The existing prison population across the country would be thinned out by freeing non-violent inmates with less than a year left in their sentences. By shuffling the remaining prisoners, the three Alberta and Ontario prisons could be vacated within 10 days to become internment camps.

The Mounties had approval to lock up 762 people in 1970 but argued they would likely add more after cabinet invoked its extraordinary powers under the War Measures Act.

"There are approximately another 300; although not approved at present, they would no doubt be approved in time of war."

Rules for the camps were detailed in an RCMP manual that outlined procedures for everything from mail censorship to punishment.

"Punishment Diet Number One shall consist of water as required and one pound of bread per day," says an edition of the manual from the 1960s.

"Punishment Diet Number Two shall consist of water as required and, for each day, eight ounces of bread for breakfast . . . four ounces of oatmeal, eight ounces of potatoes and salt, for dinner and eight ounces of bread for supper."

The internment plan was abandoned at the order of the justice minister in 1983, the documents show. The reasons are not specified, though it may have been linked to the creation in 1984 of the Canadian Security Intelligence Service which took over many RCMP Security Service functions.
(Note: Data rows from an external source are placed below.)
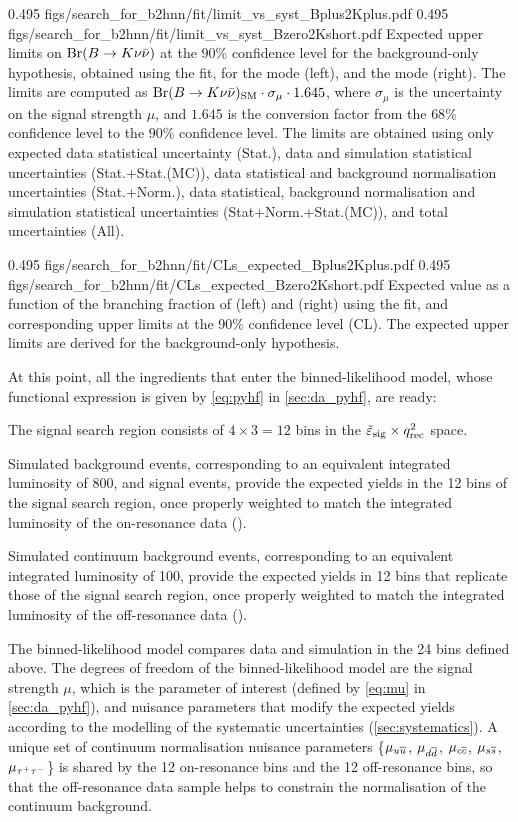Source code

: {0.495}
{figs/search_for_b2hnn/fit/limit_vs_syst_Bplus2Kplus.pdf}
{0.495}
{figs/search_for_b2hnn/fit/limit_vs_syst_Bzero2Kshort.pdf}
{
Expected upper limits on $\mathrm{Br}(B\rightarrow K\nu\bar{\nu})$ at the 90\% confidence level for the background-only hypothesis, obtained using the \sghf fit, for the \BKpnn mode (left), and the \BKznn mode (right).
The limits are computed as $\mathrm{Br}(B\rightarrow K\nu\bar{\nu})_{\mathrm{SM}}\cdot\sigma_{\mu}\cdot1.645$, where $\sigma_{\mu}$ is the uncertainty on the signal strength $\mu$, and $1.645$ is the conversion factor from the $68\%$ confidence level to the $90\%$ confidence level.
The limits are obtained using only expected data statistical uncertainty (Stat.), data and simulation statistical uncertainties (Stat.+Stat.(MC)), data statistical and background normalisation uncertainties (Stat.+Norm.), data statistical, background normalisation and simulation statistical uncertainties (Stat+Norm.+Stat.(MC)), and total uncertainties (All).
}

{0.495}
{figs/search_for_b2hnn/fit/CLs_expected_Bplus2Kplus.pdf}
{0.495}
{figs/search_for_b2hnn/fit/CLs_expected_Bzero2Kshort.pdf}
{
Expected \CLs value as a function of the branching fraction of \BKpnn (left) and \BKznn (right) using the \pyhf fit, and corresponding upper limits at the 90\% confidence level (CL).
The expected upper limits are derived for the background-only hypothesis.
}

At this point, all the ingredients that enter the binned-likelihood model, whose functional expression is given by \cref{eq:pyhf} in \cref{sec:da_pyhf}, are ready:
\bi
\item The signal search region consists of $4\times3=12$ bins in the $\tilde{\varepsilon}_{\mathrm{sig}}\times q_{\mathrm{rec}}^2$ space.
\item Simulated background events, corresponding to an equivalent integrated luminosity of 800\invfb, and \nsignalmctest signal events, provide the expected yields in the 12 bins of the signal search region, once properly weighted to match the integrated luminosity of the on-resonance data (\lumion).
\item Simulated continuum background events, corresponding to an equivalent integrated luminosity of 100\invfb, provide the expected yields in 12 bins that replicate those of the signal search region, once properly weighted to match the integrated luminosity of the off-resonance data (\lumioff).
\item The binned-likelihood model compares data and simulation in the 24 bins defined above.
\ei
The degrees of freedom of the binned-likelihood model are the signal strength $\mu$, which is the parameter of interest (defined by \cref{eq:mu} in \cref{sec:da_pyhf}), and nuisance parameters that modify the expected yields according to the modelling of the systematic uncertainties (\cref{sec:systematics}).
A unique set of continuum normalisation nuisance parameters \{$\mu_{u\overline u}$, $\mu_{d\overline d}$, $\mu_{c\overline c}$, $\mu_{s\overline s}$, $\mu_{\tau^+\tau^-}$\} is shared by the 12 on-resonance bins and the 12 off-resonance bins, so that the off-resonance data sample helps to constrain the normalisation of the continuum background.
The revival of the Communist internment plan in the late 1960s may have been the Mounties' response to student protests, black power and Quebec separatist agitation, says a historian.

"There's this mindset going into the 1960s where Communism is a top threat," said Steve Hewitt, a professor at the University of Saskatchewan who is writing a book on the RCMP and subversion.

A retired Security Service officer said Canada faced a genuine threat from Communist subversives, but not so serious as to require an elaborate internment plan.

"It was a serious case of the RCMP Security Service carrying a huge tar-and-feather brush much too far," Peter Marwitz said from Ottawa.